Zooko's Triangle - c0restraint
https://en.wikipedia.org/wiki/Zooko%27s_triangle
======
bitxbitxbitcoin
Blockchain technology has arguably progressed to the point that Zooko's
triangle can be solved.

If you're interested in learning more about a project that is giving this a
stab, check out Handshake.[0]

Here are some notes from a Handshake developer about Zooko's Triangle.

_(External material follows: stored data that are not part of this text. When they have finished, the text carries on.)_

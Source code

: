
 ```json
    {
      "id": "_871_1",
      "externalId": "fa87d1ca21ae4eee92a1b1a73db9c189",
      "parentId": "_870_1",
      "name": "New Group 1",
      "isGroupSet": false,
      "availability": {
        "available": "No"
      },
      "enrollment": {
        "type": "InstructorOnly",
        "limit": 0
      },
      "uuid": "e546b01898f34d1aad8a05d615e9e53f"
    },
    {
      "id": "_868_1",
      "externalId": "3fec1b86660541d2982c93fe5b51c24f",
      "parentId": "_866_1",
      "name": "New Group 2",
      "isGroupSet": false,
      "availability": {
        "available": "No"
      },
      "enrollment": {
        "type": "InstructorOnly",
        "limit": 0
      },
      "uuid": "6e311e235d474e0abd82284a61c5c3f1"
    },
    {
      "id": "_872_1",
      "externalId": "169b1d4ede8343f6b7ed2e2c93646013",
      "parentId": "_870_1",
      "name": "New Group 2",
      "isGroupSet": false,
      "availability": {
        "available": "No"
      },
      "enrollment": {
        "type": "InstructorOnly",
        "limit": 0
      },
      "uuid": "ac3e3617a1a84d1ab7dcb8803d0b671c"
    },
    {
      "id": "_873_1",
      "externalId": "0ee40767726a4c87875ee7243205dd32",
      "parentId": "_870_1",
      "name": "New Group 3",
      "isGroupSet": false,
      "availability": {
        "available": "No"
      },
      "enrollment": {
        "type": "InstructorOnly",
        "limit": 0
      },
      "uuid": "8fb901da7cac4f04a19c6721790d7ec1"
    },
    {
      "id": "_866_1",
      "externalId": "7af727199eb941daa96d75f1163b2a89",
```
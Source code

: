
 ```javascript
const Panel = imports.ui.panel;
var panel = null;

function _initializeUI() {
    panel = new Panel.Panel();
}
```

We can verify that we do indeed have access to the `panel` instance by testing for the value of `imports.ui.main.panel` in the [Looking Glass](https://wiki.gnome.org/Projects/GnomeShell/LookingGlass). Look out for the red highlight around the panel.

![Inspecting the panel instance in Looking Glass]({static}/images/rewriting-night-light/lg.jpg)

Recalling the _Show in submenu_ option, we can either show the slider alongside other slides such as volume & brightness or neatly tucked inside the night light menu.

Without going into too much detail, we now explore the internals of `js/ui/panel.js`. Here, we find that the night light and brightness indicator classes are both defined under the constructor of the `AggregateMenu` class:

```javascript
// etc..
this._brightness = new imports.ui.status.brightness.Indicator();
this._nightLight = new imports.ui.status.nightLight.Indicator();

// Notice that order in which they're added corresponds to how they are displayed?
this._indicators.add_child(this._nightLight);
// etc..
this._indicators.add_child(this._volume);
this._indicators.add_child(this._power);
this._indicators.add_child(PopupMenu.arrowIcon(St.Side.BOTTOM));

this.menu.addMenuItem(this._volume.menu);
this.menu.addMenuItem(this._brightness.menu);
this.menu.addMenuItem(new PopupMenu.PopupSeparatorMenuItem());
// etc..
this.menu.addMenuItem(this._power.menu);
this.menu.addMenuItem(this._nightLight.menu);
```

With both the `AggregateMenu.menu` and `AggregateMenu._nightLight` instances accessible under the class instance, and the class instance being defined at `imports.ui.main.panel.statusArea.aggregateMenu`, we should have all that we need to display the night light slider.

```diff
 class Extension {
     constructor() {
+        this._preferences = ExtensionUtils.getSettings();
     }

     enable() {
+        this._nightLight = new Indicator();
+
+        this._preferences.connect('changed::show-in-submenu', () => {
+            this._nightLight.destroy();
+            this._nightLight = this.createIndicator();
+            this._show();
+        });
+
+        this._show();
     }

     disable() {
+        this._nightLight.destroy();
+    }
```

> Handshake is a decentralized, permission-less naming protocol compatible
> with DNS. We seek to solve Zooko's triangle through the use of a utxo-based
> blockchain, which manages the registration, renewal, and transfer of DNS
> top-level domains (TLDs). The initial goal is not to replace the DNS
> protocol but to replace the root zone file and the root servers with a
> decentralized, public commons. By tying name ownership to a utxo, and
> embedding DNS records into its metadata, a chain of trust can be created by
> a digital signature and verified by querying blockchain data. A
> decentralized network of validating peers anchors this chain of trust. The
> ultimate goal is to provide an alternative to existing Certificate
> Authorities.[1]

[0] [https://handshake.org](https://handshake.org) [1]
[https://github.com/WebOfTrustInfo/rwot8-barcelona/blob/maste...](https://github.com/WebOfTrustInfo/rwot8-barcelona/blob/master/topics-
and-advance-readings/handshake.md)